Convert Unicode to Binary
Convert Unicode to binary in 3 modes (UTF-8, codepoint, UTF-16). Per-character breakdown. Free, offline, client-side, instant, secure.
- Runs in your browser
- Nothing uploaded
- Free, no sign-up
Convert Unicode text to binary in three modes: UTF-8 bytes (the modern web standard), Unicode codepoints (one binary per character), or UTF-16 code units (matches JavaScript's internal string representation). Per-character grid shows all three side by side.
Per-character breakdown
How to Use Convert Unicode to Binary
- Paste your text. ASCII, accented Latin, CJK, emoji, mathematical symbols - anything Unicode. Multiple lines work as batch (one input per line → TSV output).
- Pick an encoding mode. UTF-8 bytes (default) - what the web sends; each byte is 8 bits.
A→01000001, 😀 → 4 bytes11110000 10011111 10011000 10000000. Unicode codepoint - each character's codepoint number in binary.A(U+0041) →1000001, 😀 (U+1F600) → 17 bits11111011000000000. UTF-16 code units - what JavaScript stores; BMP chars are 1 unit, non-BMP chars are surrogate pairs (2 units of 16 bits each). - Set codepoint padding (visible only in codepoint mode). 8 bits for ASCII-only data. 16 bits for BMP (most languages). 21 bits for full Unicode range (current standard caps at U+10FFFF). 32 bits for fixed-width storage. No padding = minimum binary length per character (varies).
- Choose a separator. Space (default) - most readable. Newline - one binary per line for tall display. Comma - CSV-compatible. None - single continuous bit stream useful for piping into other tools.

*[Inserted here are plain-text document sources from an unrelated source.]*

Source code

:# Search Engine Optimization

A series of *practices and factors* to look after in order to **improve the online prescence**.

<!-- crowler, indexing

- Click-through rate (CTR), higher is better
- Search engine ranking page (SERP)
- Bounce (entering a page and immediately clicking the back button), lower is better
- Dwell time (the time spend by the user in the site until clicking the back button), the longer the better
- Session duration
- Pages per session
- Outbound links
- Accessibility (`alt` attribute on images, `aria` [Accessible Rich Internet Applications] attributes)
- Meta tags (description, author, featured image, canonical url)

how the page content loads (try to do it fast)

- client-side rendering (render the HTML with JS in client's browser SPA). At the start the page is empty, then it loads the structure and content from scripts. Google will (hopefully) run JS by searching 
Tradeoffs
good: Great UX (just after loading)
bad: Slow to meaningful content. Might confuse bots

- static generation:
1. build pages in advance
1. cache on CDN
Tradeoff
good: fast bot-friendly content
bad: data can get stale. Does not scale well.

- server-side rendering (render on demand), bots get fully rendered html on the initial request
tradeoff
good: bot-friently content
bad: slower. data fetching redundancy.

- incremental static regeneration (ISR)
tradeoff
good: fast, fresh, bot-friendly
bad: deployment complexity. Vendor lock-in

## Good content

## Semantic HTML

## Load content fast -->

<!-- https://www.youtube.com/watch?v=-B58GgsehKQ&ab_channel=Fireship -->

- Read the per-character grid. Each row shows the character, its codepoint, UTF-8 hex bytes, and the binary output in your selected mode. Switch modes and watch the binary column change while everything else stays constant.
- Swap for reverse. ⇄ flips to Binary → Unicode. The decoder respects the selected mode: UTF-8 mode expects multiples of 8 bits and runs through strict UTF-8 decoding; UTF-16 mode expects 16-bit units; codepoint mode expects whitespace-separated codepoint binaries. Errors are specific (wrong bit count, invalid character, codepoint out of range).
- Stats summarize. Character count, UTF-8 byte count, total bit count, mode, padding (when applicable). Useful for comparing encoding overhead - UTF-8 typically wins for ASCII-heavy text, UTF-16 ties for European text, UTF-8 loses for pure CJK or emoji where 4-byte sequences dominate.
Frequently Asked Questions
Which mode should I use?
Depends on what you’re doing. UTF-8 matches what the web uses, what most file formats store, and what most networking protocols transmit – pick this for general data interchange. Codepoint matches conceptual Unicode “characters” and is useful for teaching how Unicode works. UTF-16 matches JavaScript’s internal string representation, useful when debugging surrogate pair issues or when working with .NET / Java which also use UTF-16 internally.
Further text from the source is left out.